Eyes of the world are watching Alberta
The day Hollywood heavyweight James Cameron came to Alberta for his oilsands tour, members of the European Parliament also had Alberta's resource on their agenda.
MPs in Brussels were debating a motion to classify the oilsands as a high-emissions fuel in the EU's fuel quality directive that promotes use of greener energy.
Ten days earlier, a new photo exhibit, called Tarnished Earth, opened on the banks of the Thames in London, showing the massive open-pit mines, tailings ponds and effect on native lands.

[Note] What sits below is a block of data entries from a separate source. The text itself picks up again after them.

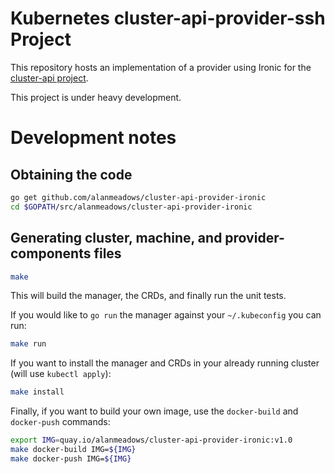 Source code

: # Kubernetes cluster-api-provider-ssh Project

This repository hosts an implementation of a provider using Ironic for the
[cluster-api project](https://sigs.k8s.io/cluster-api).

This project is under heavy development.

# Development notes

## Obtaining the code

```bash
go get github.com/alanmeadows/cluster-api-provider-ironic
cd $GOPATH/src/alanmeadows/cluster-api-provider-ironic
```
## Generating cluster, machine, and provider-components files

```bash
make
```

This will build the manager, the CRDs, and finally run the unit tests.

If you would like to `go run` the manager against your `~/.kubeconfig` you can run:

```bash
make run
```

If you want to install the manager and CRDs in your already running cluster (will use `kubectl apply`):

```bash
make install
```

Finally, if you want to build your own image, use the `docker-build` and `docker-push` commands:

```bash
export IMG=quay.io/alanmeadows/cluster-api-provider-ironic:v1.0
make docker-build IMG=${IMG}
make docker-push IMG=${IMG}
```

This new anti-oilsands campaign is sponsored by The Cooperative, a U.K. group of businesses, including banks, pharmacies and grocery stories, that is committed to European goals of reducing carbon emissions, spokesman Colin Baines said.
They want to halt expansion of the oilsands and move into renewable energy as part of the solution to avoid runaway climate change, Baines said from Manchester.

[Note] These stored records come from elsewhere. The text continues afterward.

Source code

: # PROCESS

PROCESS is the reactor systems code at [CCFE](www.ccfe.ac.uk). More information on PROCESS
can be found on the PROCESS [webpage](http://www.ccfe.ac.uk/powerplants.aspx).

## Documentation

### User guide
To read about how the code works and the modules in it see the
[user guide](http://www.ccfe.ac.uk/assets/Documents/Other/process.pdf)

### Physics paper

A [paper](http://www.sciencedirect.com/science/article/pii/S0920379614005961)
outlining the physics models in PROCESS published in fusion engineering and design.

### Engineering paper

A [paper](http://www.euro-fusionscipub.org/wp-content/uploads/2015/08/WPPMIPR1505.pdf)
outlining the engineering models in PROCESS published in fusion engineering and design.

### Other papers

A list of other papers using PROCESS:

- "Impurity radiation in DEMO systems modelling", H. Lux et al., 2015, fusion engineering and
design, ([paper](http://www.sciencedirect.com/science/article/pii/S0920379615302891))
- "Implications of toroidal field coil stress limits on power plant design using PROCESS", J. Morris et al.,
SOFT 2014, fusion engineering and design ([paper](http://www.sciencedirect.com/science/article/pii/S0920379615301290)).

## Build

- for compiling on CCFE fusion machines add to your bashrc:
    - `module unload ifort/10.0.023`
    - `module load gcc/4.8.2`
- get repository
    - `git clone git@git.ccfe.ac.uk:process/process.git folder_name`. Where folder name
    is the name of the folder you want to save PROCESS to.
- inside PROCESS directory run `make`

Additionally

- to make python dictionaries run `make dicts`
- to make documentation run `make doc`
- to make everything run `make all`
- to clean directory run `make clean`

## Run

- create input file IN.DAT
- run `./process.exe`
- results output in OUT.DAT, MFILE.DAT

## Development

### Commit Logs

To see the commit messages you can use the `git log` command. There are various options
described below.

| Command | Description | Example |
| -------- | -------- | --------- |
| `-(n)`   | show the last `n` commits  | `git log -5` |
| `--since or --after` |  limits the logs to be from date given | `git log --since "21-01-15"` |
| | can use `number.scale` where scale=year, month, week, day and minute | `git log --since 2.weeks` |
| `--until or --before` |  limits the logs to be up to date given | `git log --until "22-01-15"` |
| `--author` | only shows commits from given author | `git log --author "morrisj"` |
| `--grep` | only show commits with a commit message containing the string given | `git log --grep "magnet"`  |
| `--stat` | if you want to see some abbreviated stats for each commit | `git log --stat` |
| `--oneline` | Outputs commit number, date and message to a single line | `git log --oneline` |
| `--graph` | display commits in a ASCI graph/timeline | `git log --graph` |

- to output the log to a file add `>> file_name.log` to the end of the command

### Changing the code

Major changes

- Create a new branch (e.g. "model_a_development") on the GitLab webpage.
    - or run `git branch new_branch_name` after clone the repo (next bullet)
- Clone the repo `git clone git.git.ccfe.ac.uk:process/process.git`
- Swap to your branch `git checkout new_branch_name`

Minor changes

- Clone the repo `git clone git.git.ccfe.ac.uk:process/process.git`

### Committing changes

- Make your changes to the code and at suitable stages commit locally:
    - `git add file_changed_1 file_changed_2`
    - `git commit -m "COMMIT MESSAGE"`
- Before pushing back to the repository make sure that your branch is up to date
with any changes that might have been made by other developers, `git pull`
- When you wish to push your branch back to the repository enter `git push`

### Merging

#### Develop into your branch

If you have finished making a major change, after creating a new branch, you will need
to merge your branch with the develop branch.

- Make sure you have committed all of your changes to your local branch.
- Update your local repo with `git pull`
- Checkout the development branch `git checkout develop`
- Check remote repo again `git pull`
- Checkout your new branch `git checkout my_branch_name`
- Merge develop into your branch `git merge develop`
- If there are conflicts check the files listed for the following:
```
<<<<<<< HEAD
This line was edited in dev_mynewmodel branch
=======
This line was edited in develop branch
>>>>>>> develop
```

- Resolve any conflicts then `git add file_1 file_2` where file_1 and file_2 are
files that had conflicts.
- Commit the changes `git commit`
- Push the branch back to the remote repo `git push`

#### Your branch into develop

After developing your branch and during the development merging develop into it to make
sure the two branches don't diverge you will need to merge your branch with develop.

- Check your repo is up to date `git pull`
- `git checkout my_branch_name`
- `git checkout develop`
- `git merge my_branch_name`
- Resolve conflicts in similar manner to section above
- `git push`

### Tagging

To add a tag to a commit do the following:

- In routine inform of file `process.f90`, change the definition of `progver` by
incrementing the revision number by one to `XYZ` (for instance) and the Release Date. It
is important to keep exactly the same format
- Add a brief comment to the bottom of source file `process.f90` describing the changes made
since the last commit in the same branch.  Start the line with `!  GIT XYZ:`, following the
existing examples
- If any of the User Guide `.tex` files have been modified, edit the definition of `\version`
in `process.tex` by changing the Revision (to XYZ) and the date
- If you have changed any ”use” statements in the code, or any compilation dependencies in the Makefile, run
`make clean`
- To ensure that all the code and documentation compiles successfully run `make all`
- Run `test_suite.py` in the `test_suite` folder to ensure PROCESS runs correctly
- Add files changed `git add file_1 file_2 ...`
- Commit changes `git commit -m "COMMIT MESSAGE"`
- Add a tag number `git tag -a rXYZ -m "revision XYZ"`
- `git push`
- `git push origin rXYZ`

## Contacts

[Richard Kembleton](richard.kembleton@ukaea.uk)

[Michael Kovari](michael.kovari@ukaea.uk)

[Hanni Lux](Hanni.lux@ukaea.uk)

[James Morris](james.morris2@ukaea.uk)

"To expand the oilsands is basically going the wrong way," he said.
Asked if the campaign to paint the oilsands as "dirty oil" is as big as the anti-seal hunt campaign of a few years ago, Baines said: "I'd suggest it's already bigger. More people here have switched onto climate change; it's the biggest ethical issue of our time."
While its hard to assess the impact of environmentalists on the public, there's no doubt the global spotlight is increasingly on the oilsands. The "dirty oil" campaign that once followed Premier Ed Stelmach to Washington has moved onto Europe, where climate-change policies are more aggressive.

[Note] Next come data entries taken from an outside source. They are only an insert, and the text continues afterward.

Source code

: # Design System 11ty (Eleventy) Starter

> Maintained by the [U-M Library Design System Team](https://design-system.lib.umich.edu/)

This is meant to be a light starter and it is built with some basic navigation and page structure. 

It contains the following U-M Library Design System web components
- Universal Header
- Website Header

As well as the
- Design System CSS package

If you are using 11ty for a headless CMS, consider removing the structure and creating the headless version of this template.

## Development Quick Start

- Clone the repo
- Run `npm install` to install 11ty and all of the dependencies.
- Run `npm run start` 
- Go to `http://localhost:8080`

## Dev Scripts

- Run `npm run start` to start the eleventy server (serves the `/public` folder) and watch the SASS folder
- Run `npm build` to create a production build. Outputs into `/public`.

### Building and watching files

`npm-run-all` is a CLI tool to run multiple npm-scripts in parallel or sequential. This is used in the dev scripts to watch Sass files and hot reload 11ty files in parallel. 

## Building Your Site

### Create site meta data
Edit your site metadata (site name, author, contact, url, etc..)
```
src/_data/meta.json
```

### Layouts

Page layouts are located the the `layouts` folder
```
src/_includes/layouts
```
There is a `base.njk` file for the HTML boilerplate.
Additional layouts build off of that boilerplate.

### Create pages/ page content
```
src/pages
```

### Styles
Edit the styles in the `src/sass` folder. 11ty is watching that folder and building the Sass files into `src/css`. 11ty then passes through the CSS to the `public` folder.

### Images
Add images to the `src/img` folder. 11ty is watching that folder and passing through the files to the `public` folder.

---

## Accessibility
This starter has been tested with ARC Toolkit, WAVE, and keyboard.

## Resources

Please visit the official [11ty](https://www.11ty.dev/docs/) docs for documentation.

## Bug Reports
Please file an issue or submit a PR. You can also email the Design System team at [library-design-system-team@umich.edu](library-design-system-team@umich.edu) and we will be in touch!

The Stelmach cabinet hit the road early this fall. Two cabinet ministers and gaggle of MLAs travelled to Europe, Alaska, and the Southern United States to reinforce the government's message that the oilsands are being developed responsibly.
Cameron's visit added to the pressure. Greg Stringham of the Canadian Association of Petroleum Producers, said oil companies realize they have to do things better, but disagree with environmentalists about how quickly measure needs to be taken.
Joseph Doucette, a University of Alberta business professor, said international groups are putting wind in the sails of local environmental advocates.
Environmentalists have been successful in running an emotional campaign, he said.
Industry and government have responded "with facts" -- describing they are doing in to mitigate environmental footprint -- "to a discussion taking lace in an emotional arena."
The best way to respond is for industry and government to show "concrete results" of better environmental performance, he said.
The European Union is committed to reducing by six per cent greenhouse gas emissions in the transportation sector by 2020, Baines said. So it seriously looking for low-carbon options, including electric cars, explained Baines. Britain also banned new coal-fired electricity plants, he noted.
The oilsands came under scrutiny last year, but the Canadian government successfully lobbied the EU parliament to remove any mention of the oilsands in its fuel quality directive. Some fuels could be subject to trade barriers as the EU tries to lower its greenhouse gas emissions.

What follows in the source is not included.